この数年間で、若者も増えてきました。昔とは違って、まちに新しい風が吹いている感じがします。歩いている人の顔ぶれも変わってきた。そんな変化を楽しみながら、このまちで根を張って生きていくことに価値を感じています。


ー2024年4月、英国のストリートアーティスト、Nick Walker(ニック・ウォーカー)さんが此花で作品を制作されましたね。克美さんが壁の提供をくださいました。そのときのエピソードを聞かせてください。
克美さん: ニック・ウォーカーが来ることになって、すごくワクワクしましたね。そのときに初めて会話を交わしました。壁の下地を塗る作業をWALL SHAREメンバーの久永さんと一緒にやったんですが、なんと彼、僕の高校の後輩だったんです! 30~40年ぶりの再会みたいな感じで、「おお、久しぶり!」という雰囲気になりました。

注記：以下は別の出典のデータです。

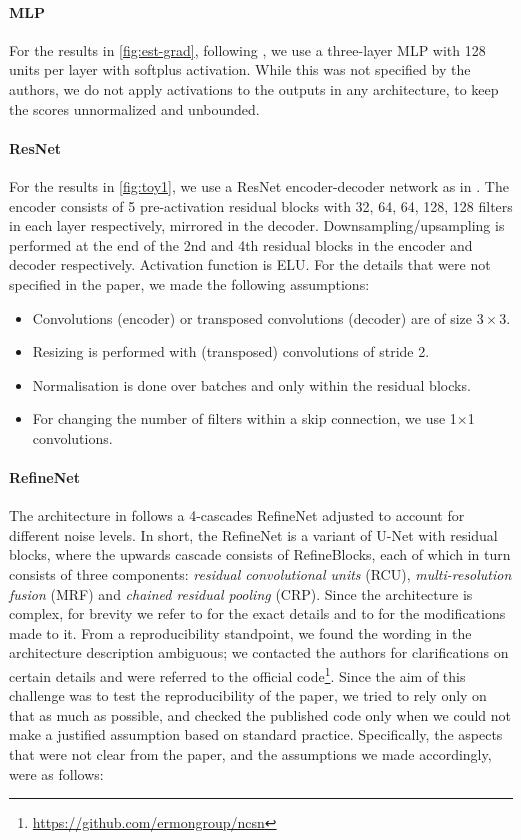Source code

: \paragraph{MLP} For the results in \autoref{fig:est-grad}, following \cite{ncsn-paper}, we use a three-layer MLP with 128 units per layer with softplus activation. While this was not specified by the authors, we do not apply activations to the outputs in any architecture, to keep the scores unnormalized and unbounded.

\paragraph{ResNet} For the results in \autoref{fig:toy1}, we use a ResNet encoder-decoder network as in \cite{ncsn-paper}. The encoder consists of 5 pre-activation residual blocks with 32, 64, 64, 128, 128 filters in each layer respectively, mirrored in the decoder. Downsampling/upsampling is performed at the end of the 2nd and 4th residual blocks in the encoder and decoder respectively. Activation function is ELU. For the details that were not specified in the paper, we made the following assumptions:
\begin{itemize} 
    \item  Convolutions (encoder) or transposed convolutions (decoder) are of size $3\times 3$.
    \item Resizing is performed with (transposed) convolutions of stride 2.
    \item Normalisation is done over batches and only within the residual blocks.
    \item For changing the number of filters within a skip connection, we use 1$\times$1 convolutions.
\end{itemize}



\paragraph{RefineNet}
The architecture in \cite{ncsn-paper} follows a 4-cascades RefineNet \citep{refinenet} adjusted to account for different noise levels. In short, the RefineNet is a variant of U-Net with residual blocks, where the upwards cascade consists of RefineBlocks, each of which in turn consists of three components: \textit{residual convolutional units} (RCU), \textit{multi-resolution fusion} (MRF) and \textit{chained residual pooling} (CRP). Since the architecture is complex, for brevity we refer to \cite{refinenet} for the exact details and to \cite{ncsn-paper} for the modifications made to it. From a reproducibility standpoint, we found the wording in the architecture description ambiguous; we contacted the authors for clarifications on certain details and were referred to the official code\footnote{\url{https://github.com/ermongroup/ncsn}}. Since the aim of this challenge was to test the reproducibility of the paper, we tried to rely only on that as much as possible, and checked the published code only when we could not make a justified assumption based on standard practice. Specifically, the aspects that were not clear from the paper, and the assumptions we made accordingly, were as follows:

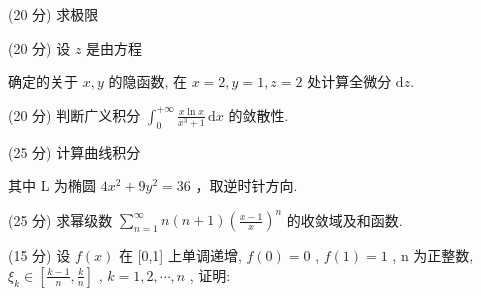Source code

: \par{}
(20 分) 求极限\par
\nopagebreak[4]
\par{}
(20 分) 设 $z$ 是由方程\par
\nopagebreak[4]
确定的关于 $x, y$ 的隐函数, 在 $x = 2, y = 1, z = 2$ 处计算全微分 $\mathrm{d}z$.\par
(20 分) 判断广义积分 $\int_0^{+\infty} \frac{x \ln x}{x^3 + 1} \, \mathrm{d}x$ 的敛散性.\par
\par{}
(25 分) 计算曲线积分\par
\nopagebreak[4]
其中 L 为椭圆  $4x^{2} + 9y^{2} = 36$ ，取逆时针方向.\par
(25 分) 求幂级数 $\sum_{n=1}^{\infty} n(n+1)\left(\frac{x-1}{x}\right)^n$ 的收敛域及和函数.\par
\par{}
(15 分) 设  $f(x)$  在 [0,1] 上单调递增,  $f(0)=0$ ,  $f(1)=1$ , n 为正整数,  $\xi_{k}\in\left[\frac{k-1}{n},\frac{k}{n}\right]$ ,  $k=1,2,\cdots,n$ , 证明:\par
\nopagebreak[4]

壁の塗装作業は得意だったので、一緒に進めていくうちに、どんどん面白くなっていきました。制作が終わった後にはアーティストさんとも打ち上げをして、酒を酌み交わしながらアートやまちづくりについて語りました。共に酒を飲めるような機会は刺激的でしたね。また次のプロジェクトでも、何か力になれたらいいなと思っています。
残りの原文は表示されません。